Even if DS had been invited to a party like this, if it was at a venue with stairs and no lift he would not have been there as he would not be able to go. So before you talk about ableism, please be careful and show the evidence as I am not seeing it.

I can't see that anyone is being 'banned' from accessing social events, only that they need to make their own choices about the ones they feel comfortable attending. If you want to go, then go and accept - and try to shrug off - the risk that some may unfairly judge you as rude. Just like I did when some people gave us filthy looks at the restaurant the other day.

Lots of assumptions being made on here: that OP is so utterly self confident and socially adept that she was not at all upset by someone being rude with her - and of course can take any amount of goading and insults on here in her stride. That 'John' was not in fact rude but had social anxiety, despite zero evidence either way.

Finally, people who are triggered by 'fuck off' on a post probably shouldn't be on MN as it is riddled with swear words.

MoveToParis · 31/12/2024 22:02

LaughingCat · 31/12/2024 21:47

Wait, what? Shit, I always drink tap water when out to dinner with friends or family (I rarely drink alcohol and really can’t stand soft drinks).

Is this some social faux pas I’ve completely missed for the last 40 years? What’s rude about drinking tap water?

I’m genuinely not trolling, just sat here panicking that I’ve missed some basic social norm because I didn’t know about it.

… but you eat the food. I meant tap water as your whole meal.

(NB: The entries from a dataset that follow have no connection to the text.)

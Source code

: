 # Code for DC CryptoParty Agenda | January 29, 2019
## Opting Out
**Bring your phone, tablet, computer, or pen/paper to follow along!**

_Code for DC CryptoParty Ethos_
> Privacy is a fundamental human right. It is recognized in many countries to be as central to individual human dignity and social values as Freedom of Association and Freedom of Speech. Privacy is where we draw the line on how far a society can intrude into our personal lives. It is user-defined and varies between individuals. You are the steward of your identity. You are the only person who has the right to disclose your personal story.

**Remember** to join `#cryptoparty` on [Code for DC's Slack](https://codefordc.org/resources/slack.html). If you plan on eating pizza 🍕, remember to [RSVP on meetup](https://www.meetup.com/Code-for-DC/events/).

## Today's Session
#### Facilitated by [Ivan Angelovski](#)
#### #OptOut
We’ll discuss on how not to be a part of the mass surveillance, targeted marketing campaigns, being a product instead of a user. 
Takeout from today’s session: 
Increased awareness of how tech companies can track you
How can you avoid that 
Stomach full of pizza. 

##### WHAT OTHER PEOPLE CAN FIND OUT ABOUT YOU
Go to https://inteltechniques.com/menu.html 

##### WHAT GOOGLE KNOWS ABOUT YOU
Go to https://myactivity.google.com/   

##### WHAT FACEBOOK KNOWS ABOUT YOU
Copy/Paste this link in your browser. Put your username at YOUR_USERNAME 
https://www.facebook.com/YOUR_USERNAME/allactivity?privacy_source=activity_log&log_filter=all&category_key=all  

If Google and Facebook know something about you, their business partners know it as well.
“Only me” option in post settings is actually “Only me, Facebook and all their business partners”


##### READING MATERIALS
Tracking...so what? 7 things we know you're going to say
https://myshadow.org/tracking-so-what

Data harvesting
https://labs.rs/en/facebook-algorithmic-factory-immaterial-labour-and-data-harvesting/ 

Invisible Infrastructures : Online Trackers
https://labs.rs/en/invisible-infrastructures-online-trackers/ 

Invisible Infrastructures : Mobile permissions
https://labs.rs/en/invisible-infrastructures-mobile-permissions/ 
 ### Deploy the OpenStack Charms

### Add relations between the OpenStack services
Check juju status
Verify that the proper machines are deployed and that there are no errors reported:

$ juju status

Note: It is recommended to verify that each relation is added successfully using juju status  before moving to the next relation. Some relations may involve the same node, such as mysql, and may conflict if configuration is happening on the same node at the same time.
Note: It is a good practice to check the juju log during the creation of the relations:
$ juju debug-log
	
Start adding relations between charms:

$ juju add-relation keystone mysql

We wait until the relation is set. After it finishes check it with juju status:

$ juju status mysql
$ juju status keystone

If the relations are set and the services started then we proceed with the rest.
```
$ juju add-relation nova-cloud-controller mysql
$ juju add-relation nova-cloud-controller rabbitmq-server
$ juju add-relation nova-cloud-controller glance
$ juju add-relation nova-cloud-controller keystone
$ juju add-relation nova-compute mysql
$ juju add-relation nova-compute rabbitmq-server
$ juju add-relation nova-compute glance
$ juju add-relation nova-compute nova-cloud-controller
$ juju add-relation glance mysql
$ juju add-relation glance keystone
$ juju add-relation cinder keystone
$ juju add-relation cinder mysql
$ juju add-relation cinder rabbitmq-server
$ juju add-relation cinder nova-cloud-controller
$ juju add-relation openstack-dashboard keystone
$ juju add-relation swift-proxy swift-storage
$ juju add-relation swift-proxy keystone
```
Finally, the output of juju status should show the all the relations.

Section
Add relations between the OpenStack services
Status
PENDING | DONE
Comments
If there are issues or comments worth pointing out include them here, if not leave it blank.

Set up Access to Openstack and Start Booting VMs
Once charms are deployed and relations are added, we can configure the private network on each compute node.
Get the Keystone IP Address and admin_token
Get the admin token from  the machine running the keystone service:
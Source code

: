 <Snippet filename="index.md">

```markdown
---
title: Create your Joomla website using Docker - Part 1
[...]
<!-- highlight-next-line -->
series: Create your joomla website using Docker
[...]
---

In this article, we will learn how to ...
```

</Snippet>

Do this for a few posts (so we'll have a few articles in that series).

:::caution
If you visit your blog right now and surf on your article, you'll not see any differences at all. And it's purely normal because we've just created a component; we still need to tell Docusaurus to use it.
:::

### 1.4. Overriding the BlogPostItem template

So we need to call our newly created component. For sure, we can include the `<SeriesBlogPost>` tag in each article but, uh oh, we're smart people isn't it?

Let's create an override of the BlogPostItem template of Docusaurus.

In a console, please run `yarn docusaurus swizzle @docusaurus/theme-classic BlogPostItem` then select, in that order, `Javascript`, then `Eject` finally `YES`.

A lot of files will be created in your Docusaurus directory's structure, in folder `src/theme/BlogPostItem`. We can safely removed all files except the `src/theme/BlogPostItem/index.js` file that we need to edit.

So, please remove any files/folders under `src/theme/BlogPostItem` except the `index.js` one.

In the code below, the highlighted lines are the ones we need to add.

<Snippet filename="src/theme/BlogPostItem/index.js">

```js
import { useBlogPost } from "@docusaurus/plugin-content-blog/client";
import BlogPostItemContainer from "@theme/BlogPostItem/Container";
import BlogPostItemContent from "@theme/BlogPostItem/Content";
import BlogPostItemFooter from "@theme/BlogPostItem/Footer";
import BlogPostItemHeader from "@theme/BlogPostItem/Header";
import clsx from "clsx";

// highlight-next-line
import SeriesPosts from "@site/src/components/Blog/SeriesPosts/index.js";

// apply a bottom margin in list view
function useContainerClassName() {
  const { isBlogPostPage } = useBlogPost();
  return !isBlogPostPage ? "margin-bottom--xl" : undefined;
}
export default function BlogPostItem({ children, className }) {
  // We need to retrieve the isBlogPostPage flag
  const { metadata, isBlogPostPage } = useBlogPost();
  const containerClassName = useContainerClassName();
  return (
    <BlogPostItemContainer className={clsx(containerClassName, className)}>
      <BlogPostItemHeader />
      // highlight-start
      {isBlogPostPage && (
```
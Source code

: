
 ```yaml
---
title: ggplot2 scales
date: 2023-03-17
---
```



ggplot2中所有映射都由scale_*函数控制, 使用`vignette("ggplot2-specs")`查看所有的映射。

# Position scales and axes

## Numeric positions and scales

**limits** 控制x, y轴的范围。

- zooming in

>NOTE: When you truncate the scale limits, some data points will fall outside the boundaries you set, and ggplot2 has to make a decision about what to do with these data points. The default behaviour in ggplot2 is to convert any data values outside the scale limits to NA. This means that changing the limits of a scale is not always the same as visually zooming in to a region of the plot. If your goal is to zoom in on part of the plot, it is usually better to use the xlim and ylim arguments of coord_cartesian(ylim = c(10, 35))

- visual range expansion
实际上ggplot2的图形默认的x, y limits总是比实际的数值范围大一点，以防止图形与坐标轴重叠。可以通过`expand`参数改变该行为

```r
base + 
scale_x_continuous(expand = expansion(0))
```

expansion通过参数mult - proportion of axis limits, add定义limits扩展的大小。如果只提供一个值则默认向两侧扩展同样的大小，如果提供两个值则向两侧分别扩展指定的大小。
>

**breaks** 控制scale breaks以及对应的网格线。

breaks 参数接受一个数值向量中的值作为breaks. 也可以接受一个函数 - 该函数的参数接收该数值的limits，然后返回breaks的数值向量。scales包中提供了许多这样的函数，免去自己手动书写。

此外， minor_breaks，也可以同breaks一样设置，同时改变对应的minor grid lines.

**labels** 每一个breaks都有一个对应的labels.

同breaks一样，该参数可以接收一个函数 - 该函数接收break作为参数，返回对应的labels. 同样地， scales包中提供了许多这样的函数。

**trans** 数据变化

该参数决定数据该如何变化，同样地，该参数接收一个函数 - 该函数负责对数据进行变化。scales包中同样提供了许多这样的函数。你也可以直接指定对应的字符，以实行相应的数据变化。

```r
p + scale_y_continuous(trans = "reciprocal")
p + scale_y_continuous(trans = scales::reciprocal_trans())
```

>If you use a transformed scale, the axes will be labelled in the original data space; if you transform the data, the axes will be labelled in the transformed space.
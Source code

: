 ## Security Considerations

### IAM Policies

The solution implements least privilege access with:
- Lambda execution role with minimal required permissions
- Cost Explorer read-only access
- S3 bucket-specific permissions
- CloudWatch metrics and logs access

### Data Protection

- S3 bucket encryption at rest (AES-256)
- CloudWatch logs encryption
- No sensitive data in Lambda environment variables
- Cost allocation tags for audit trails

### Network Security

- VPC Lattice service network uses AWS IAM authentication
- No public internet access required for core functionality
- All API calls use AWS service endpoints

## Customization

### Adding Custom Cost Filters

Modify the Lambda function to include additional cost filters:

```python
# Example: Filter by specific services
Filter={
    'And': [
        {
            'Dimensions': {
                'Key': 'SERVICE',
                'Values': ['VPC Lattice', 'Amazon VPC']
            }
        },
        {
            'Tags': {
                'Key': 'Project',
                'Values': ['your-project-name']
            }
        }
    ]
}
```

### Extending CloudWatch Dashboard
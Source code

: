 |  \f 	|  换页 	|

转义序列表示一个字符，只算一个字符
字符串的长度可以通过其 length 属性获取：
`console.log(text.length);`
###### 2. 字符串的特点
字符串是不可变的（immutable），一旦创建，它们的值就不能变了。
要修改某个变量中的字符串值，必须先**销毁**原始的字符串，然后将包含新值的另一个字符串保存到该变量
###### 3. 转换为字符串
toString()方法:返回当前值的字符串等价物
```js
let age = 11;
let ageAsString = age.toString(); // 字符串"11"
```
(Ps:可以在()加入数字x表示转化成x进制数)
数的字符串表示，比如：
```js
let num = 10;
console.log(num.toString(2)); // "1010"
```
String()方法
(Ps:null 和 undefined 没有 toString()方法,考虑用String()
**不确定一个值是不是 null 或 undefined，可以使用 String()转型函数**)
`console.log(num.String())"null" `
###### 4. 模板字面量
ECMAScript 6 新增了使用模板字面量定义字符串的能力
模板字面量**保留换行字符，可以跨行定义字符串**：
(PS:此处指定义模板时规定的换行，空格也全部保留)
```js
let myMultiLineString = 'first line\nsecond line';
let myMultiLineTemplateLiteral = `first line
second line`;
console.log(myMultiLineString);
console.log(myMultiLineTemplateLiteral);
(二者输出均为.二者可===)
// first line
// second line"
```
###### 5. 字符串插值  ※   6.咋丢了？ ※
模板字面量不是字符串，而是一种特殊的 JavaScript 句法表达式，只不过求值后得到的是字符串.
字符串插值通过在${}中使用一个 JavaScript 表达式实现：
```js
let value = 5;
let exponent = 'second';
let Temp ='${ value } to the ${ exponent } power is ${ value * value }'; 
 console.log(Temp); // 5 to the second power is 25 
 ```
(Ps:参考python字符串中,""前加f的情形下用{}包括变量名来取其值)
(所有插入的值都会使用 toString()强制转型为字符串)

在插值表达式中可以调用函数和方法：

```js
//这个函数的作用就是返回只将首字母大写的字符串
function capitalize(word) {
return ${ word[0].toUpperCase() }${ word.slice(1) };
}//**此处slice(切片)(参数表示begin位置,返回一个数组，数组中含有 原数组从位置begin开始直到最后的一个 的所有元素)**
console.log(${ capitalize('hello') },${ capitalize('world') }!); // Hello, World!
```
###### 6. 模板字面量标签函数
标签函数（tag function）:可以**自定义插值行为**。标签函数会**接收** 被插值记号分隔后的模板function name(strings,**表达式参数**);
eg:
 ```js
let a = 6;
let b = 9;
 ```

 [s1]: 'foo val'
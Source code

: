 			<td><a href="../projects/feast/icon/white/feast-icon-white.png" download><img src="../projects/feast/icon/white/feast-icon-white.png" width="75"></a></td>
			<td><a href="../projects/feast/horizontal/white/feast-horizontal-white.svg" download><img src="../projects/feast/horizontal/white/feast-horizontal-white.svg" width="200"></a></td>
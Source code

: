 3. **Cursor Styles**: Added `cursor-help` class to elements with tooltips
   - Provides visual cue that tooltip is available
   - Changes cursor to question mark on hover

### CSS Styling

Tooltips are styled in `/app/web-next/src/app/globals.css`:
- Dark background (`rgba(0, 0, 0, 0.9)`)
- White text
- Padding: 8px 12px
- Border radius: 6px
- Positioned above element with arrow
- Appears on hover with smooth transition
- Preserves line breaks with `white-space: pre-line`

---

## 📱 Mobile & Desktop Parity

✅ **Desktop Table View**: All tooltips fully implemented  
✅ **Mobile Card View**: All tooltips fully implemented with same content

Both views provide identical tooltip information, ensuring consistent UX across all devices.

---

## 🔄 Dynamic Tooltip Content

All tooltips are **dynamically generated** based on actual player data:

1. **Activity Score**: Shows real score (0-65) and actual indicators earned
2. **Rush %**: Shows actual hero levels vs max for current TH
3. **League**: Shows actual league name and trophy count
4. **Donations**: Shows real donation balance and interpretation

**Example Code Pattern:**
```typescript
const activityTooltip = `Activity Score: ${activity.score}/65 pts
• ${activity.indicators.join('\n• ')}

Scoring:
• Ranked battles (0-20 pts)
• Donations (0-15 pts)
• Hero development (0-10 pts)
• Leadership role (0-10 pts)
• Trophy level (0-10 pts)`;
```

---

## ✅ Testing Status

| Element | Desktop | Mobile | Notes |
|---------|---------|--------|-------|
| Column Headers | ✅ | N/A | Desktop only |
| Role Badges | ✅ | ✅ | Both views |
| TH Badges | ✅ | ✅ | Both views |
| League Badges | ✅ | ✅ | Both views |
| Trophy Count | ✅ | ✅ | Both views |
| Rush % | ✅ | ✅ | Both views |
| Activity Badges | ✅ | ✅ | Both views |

Totallymessed · 31/12/2024 22:02

fanaticalfairy · 31/12/2024 21:57

Great. Thanks.

Don't take it personally, this is the internet and kindness is only ever expected to go one way. And if you read threads on Mumsnet that involve dealing with other people, it's clear that a lot of online people really just don't like other humans and would prefer to never interact with them. And they're busily posting away on the internet.

Plastictrees · 31/12/2024 22:03

XenoBitch · 31/12/2024 21:53

This thread is horrible.

When I turned 40, I had a little gathering of people. One of my closest friends was going through a very rough patch at the time (was under the Home Treatment team). When she is poorly, she struggles to interact and talk with people. She made it to my birthday (she brought her mum - mum is her carer). She wished me happy birthday, and those were the only words that came out of her mouth.
I was just so happy that she was there at all.

Some people (myself included) like to be on the of the periphery of social things. I love to watch other people, but I struggle to engage with them. I still like to be invited (and I do go).

I hope your friend is better now.

I had a vaguely similar experience at my hen weekend; one of my friends was cheated on by her then-fiancé recently. She was devastated but still wanted to come along for the weekend, even though it would have been totally understandable to have cancelled. With her agreement I informed the other attendees that X was having some personal difficulties, so that they knew not to worry if she wanted some time to herself or was a bit quiet. This seemed to work quite well as it meant my friend could engage with aspects of the weekend that were a great distraction for her, and my other friends were respectful of avoiding certain conversation topics (such as asking her about relationships) and understanding of her needing space at times. If my friends hadn’t have known the circumstances, they may have thought she was being aloof or awkward, which would have impacted the overall social dynamic.

People are not mind readers and will assume that others who willingly attend a social event will want to engage with other attendees, particularly as they have a mutual friend in common.